En el servicio militar, durante la guerra en Angola, el aliciente para sobrellevar la lejanía de mis familiares y la terrible hambre que un joven de 18 a 20 años siente al recibir la ración de alimentos del ejército, fue la lectura. En esos dos años conocí a Gabriel García Márquez, Alejo Carpenter y pude leer toda la bibliografía que encontré, sobre todo muchas biografías de militares soviéticos. Incluso incursioné en la filosofía leyendo a Mao Zedong y nunca se me olvida Dialéctica de lo contingente y de lo necesario, aunque no recuerdo el autor y apenas sobre lo que trataba
Ahora, muchos años después hay un reencuentro con la literatura infantil, al tener una niña y como la literatura no tiene edad, eso digo yo, le compro libros a ella y los hago míos.
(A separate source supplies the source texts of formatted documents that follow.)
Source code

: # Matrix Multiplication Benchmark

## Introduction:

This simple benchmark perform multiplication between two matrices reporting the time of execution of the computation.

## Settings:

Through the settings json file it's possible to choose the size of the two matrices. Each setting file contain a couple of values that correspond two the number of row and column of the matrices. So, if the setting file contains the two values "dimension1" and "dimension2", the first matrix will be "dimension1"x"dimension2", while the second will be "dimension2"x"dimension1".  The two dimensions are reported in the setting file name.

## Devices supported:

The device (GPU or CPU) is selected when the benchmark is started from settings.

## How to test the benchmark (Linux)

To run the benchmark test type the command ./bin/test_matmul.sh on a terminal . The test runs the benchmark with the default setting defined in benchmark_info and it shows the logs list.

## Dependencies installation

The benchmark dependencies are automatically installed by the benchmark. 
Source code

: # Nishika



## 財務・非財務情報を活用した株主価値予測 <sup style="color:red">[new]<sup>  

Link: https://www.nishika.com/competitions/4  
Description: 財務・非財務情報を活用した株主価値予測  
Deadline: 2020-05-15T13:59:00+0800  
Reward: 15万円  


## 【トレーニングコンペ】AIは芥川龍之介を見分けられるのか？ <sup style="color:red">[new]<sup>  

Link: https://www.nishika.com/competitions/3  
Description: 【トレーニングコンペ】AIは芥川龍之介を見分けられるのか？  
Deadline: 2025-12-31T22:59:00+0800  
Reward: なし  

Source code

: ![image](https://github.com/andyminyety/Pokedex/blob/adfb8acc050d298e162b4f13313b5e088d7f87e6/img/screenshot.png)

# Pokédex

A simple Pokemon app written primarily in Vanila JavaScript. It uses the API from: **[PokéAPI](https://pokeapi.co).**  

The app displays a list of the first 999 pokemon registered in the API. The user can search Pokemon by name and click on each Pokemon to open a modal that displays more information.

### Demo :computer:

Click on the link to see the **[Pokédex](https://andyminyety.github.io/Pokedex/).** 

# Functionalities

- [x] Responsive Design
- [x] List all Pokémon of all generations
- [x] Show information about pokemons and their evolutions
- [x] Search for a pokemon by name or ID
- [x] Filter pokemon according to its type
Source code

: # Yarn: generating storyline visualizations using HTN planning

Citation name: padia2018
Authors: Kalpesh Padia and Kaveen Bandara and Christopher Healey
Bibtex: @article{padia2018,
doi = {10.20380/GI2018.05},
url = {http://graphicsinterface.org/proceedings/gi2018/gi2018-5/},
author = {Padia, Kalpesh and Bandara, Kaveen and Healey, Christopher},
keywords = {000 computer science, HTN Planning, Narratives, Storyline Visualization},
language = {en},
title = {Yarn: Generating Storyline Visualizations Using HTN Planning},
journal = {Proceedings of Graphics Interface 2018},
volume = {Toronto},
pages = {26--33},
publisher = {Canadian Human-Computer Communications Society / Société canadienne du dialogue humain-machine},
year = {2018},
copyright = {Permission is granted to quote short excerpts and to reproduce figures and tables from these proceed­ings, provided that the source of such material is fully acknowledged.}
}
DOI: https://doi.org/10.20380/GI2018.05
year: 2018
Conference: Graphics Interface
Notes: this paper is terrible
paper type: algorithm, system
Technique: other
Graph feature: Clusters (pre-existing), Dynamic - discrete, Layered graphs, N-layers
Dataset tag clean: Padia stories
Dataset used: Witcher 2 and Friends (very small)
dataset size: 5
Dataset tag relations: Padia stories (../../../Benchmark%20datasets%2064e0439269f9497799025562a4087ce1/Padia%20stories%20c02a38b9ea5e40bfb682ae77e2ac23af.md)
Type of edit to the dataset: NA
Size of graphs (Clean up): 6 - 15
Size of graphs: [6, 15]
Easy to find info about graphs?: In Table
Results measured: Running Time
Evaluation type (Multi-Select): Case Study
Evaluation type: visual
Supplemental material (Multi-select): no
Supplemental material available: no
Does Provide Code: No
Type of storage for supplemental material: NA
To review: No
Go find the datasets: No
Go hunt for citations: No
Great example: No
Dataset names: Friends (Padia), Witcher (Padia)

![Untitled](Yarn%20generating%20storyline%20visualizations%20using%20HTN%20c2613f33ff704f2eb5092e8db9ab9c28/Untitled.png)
Conocí la obra de Eldys Baratute, Nersys Felipe, Mildre Domínguez, Rolando Álvarez Lemus, Yunier Riquenes, Nerys Pupo, y descubrí la literatura avileña tanto infantil como para adultos, con Félix Sánchez, Ibrahim Doblado, Llamil Ruiz, Félix Flores, Iliana Álvarez, Luis Pacheco y otros muchos por los que cada vez que voy a la librería entro directo al anaquel de Ediciones Ávila.
El más valioso presente que se le puede hacer un niño, al igual que hizo mi maestro, es un libro. Hoy día se acostumbra en las escuelas, la colecta de dinero por los padres para hacer agasajos a los educandos al final de cada curso. Se debe regalar libros, sobre todo en los primeros años de escuela. Cuando a un niño se le regala un libro, se le proporciona una aventura para toda la vida.